TASK INSTRUCTIONS: Out of the data below, copy every line with the string "convolutional".

(Saved data entries)
- - - - - - -

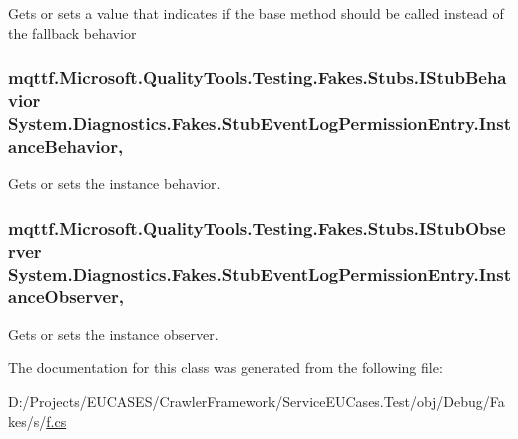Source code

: Gets or sets a value that indicates if the base method should be called instead of the fallback behavior

\hypertarget{class_system_1_1_diagnostics_1_1_fakes_1_1_stub_event_log_permission_entry_a0d1435320e4264ed2925d30ad1ef5e06}{
\subsubsection[{Instance\-Behavior}]{\setlength{\rightskip}{0pt plus 5cm}mqttf.\-Microsoft.\-Quality\-Tools.\-Testing.\-Fakes.\-Stubs.\-I\-Stub\-Behavior System.\-Diagnostics.\-Fakes.\-Stub\-Event\-Log\-Permission\-Entry.\-Instance\-Behavior\hspace{0.3cm}{\ttfamily [get]}, {\ttfamily [set]}}}\label{class_system_1_1_diagnostics_1_1_fakes_1_1_stub_event_log_permission_entry_a0d1435320e4264ed2925d30ad1ef5e06}


Gets or sets the instance behavior.

\hypertarget{class_system_1_1_diagnostics_1_1_fakes_1_1_stub_event_log_permission_entry_a87aabc17b380ea1b4c64dc7d8038b4a3}{
\subsubsection[{Instance\-Observer}]{\setlength{\rightskip}{0pt plus 5cm}mqttf.\-Microsoft.\-Quality\-Tools.\-Testing.\-Fakes.\-Stubs.\-I\-Stub\-Observer System.\-Diagnostics.\-Fakes.\-Stub\-Event\-Log\-Permission\-Entry.\-Instance\-Observer\hspace{0.3cm}{\ttfamily [get]}, {\ttfamily [set]}}}\label{class_system_1_1_diagnostics_1_1_fakes_1_1_stub_event_log_permission_entry_a87aabc17b380ea1b4c64dc7d8038b4a3}


Gets or sets the instance observer.



The documentation for this class was generated from the following file\-:\begin{DoxyCompactItemize}
\item 
D\-:/\-Projects/\-E\-U\-C\-A\-S\-E\-S/\-Crawler\-Framework/\-Service\-E\-U\-Cases.\-Test/obj/\-Debug/\-Fakes/s/\hyperlink{s_2f_8cs}{f.\-cs}\end{DoxyCompactItemize}
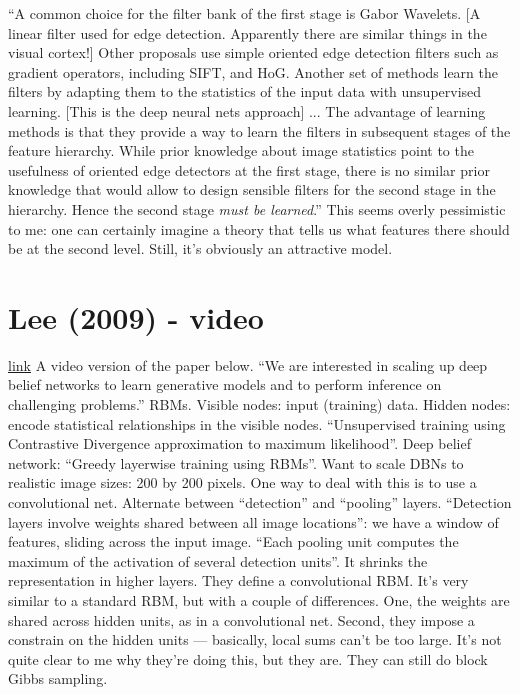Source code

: \documentclass[12pt]{report}
\newcommand{\link}[2]{\href{#1}{#2}}
\begin{document}
``A common choice for the filter bank of the first stage is Gabor
Wavelets.  [A linear filter used for edge detection.  Apparently there
are similar things in the visual cortex!] Other proposals use simple
oriented edge detection filters such as gradient operators, including
SIFT, and HoG.  Another set of methods learn the filters by adapting
them to the statistics of the input data with unsupervised
learning. [This is the deep neural nets approach] ... The advantage of
learning methods is that they provide a way to learn the filters in
subsequent stages of the feature hierarchy.  While prior knowledge
about image statistics point to the usefulness of oriented edge
detectors at the first stage, there is no similar prior knowledge that
would allow to design sensible filters for the second stage in the
hierarchy.  Hence the second stage \emph{must be learned}.''  This
seems overly pessimistic to me: one can certainly imagine a theory
that tells us what features there should be at the second level.
Still, it's obviously an attractive model.


\section{Lee (2009) - video}

\link{http://videolectures.net/icml09\_lee\_cdb/}{link} A video
version of the paper below.  ``We are interested in scaling up deep
belief networks to learn generative models and to perform inference on
challenging problems.''  RBMs.  Visible nodes: input (training) data.
Hidden nodes: encode statistical relationships in the visible nodes.
``Unsupervised training using Contrastive Divergence approximation to
maximum likelihood''.  Deep belief network: ``Greedy layerwise
training using RBMs''.  Want to scale DBNs to realistic image sizes:
200 by 200 pixels.  One way to deal with this is to use a
convolutional net.  Alternate between ``detection'' and ``pooling''
layers.  ``Detection layers involve weights shared between all image
locations'': we have a window of features, sliding across the input
image.  ``Each pooling unit computes the maximum of the activation of
several detection units''.  It shrinks the representation in higher
layers.  They define a convolutional RBM.  It's very similar to a
standard RBM, but with a couple of differences.  One, the weights are
shared across hidden units, as in a convolutional net.  Second, they
impose a constrain on the hidden units --- basically, local sums can't
be too large.  It's not quite clear to me why they're doing this, but
they are.  They can still do block Gibbs sampling.  
\end{document}

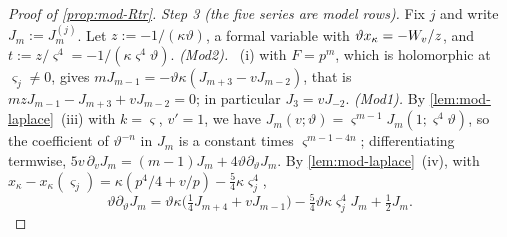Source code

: \begin{proof}[Proof of \cref{prop:mod-Rtr}]
\emph{Step 3 (the five series are model rows).} Fix $j$ and write $J_m:=J^{(j)}_m$. Let $z:=-1/(\kappa\vartheta)$, a formal variable with $\vartheta x_\kappa=-W_{v}/z$, and $t:=z/\varsigma^4=-1/(\kappa\varsigma^4\vartheta)$. \emph{(Mod2).} ~(i) with $F=p^m$, which is holomorphic at $\varsigma_j\neq 0$, gives $mJ_{m-1}=-\vartheta\kappa(J_{m+3}-vJ_{m-2})$, that is $mzJ_{m-1}-J_{m+3}+vJ_{m-2}=0$; in particular $J_3=vJ_{-2}$. \emph{(Mod1).} By \cref{lem:mod-laplace}~(iii) with $k=\varsigma$, $v'=1$, we have $J_m(v;\vartheta)=\varsigma^{m-1}J_m(1;\varsigma^4\vartheta)$, so the coefficient of $\vartheta^{-n}$ in $J_m$ is a constant times $\varsigma^{m-1-4n}$; differentiating termwise, $5v\,\partial_vJ_m=(m-1)J_m+4\vartheta\partial_\vartheta J_m$. By \cref{lem:mod-laplace}~(iv), with $x_\kappa-x_\kappa(\varsigma_j)=\kappa(p^4/4+v/p)-\frac54\kappa\varsigma_j^4$,
\[
\vartheta\partial_\vartheta J_m=\vartheta\kappa\big(\tfrac14J_{m+4}+vJ_{m-1}\big)-\tfrac54\vartheta\kappa\varsigma_j^4J_m+\tfrac12J_m .
\]

\end{proof}

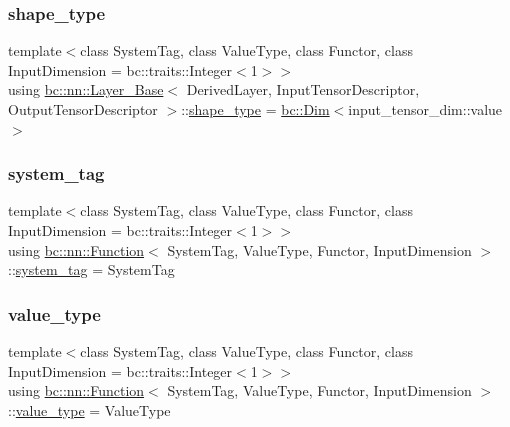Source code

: \mbox{\label{structbc_1_1nn_1_1Function_ab8cbdaad20a0270b2555a91676a79932}} 
\subsubsection{\texorpdfstring{shape\+\_\+type}{shape\_type}}
{\footnotesize\ttfamily template$<$class System\+Tag, class Value\+Type, class Functor, class Input\+Dimension = bc\+::traits\+::\+Integer$<$1$>$$>$ \\
using \hyperlink{structbc_1_1nn_1_1Layer__Base}{bc\+::nn\+::\+Layer\+\_\+\+Base}$<$ Derived\+Layer, Input\+Tensor\+Descriptor, Output\+Tensor\+Descriptor $>$\+::\hyperlink{structbc_1_1nn_1_1Function_ab8cbdaad20a0270b2555a91676a79932}{shape\+\_\+type} =  \hyperlink{structbc_1_1Dim}{bc\+::\+Dim}$<$input\+\_\+tensor\+\_\+dim\+::value$>$}

\mbox{\label{structbc_1_1nn_1_1Function_a7882db6732a438adaa9724bd80f57c13}} 
\subsubsection{\texorpdfstring{system\+\_\+tag}{system\_tag}}
{\footnotesize\ttfamily template$<$class System\+Tag, class Value\+Type, class Functor, class Input\+Dimension = bc\+::traits\+::\+Integer$<$1$>$$>$ \\
using \hyperlink{structbc_1_1nn_1_1Function}{bc\+::nn\+::\+Function}$<$ System\+Tag, Value\+Type, Functor, Input\+Dimension $>$\+::\hyperlink{structbc_1_1nn_1_1Function_a7882db6732a438adaa9724bd80f57c13}{system\+\_\+tag} =  System\+Tag}

\mbox{\label{structbc_1_1nn_1_1Function_a960ffb695c734f905e72c911ee6f8b88}} 
\subsubsection{\texorpdfstring{value\+\_\+type}{value\_type}}
{\footnotesize\ttfamily template$<$class System\+Tag, class Value\+Type, class Functor, class Input\+Dimension = bc\+::traits\+::\+Integer$<$1$>$$>$ \\
using \hyperlink{structbc_1_1nn_1_1Function}{bc\+::nn\+::\+Function}$<$ System\+Tag, Value\+Type, Functor, Input\+Dimension $>$\+::\hyperlink{structbc_1_1nn_1_1Function_a960ffb695c734f905e72c911ee6f8b88}{value\+\_\+type} =  Value\+Type}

- - - - - - -

TASK ANSWER:
convolutional net.  Alternate between ``detection'' and ``pooling''
layers.  They define a convolutional RBM.  It's very similar to a
shared across hidden units, as in a convolutional net.  Second, they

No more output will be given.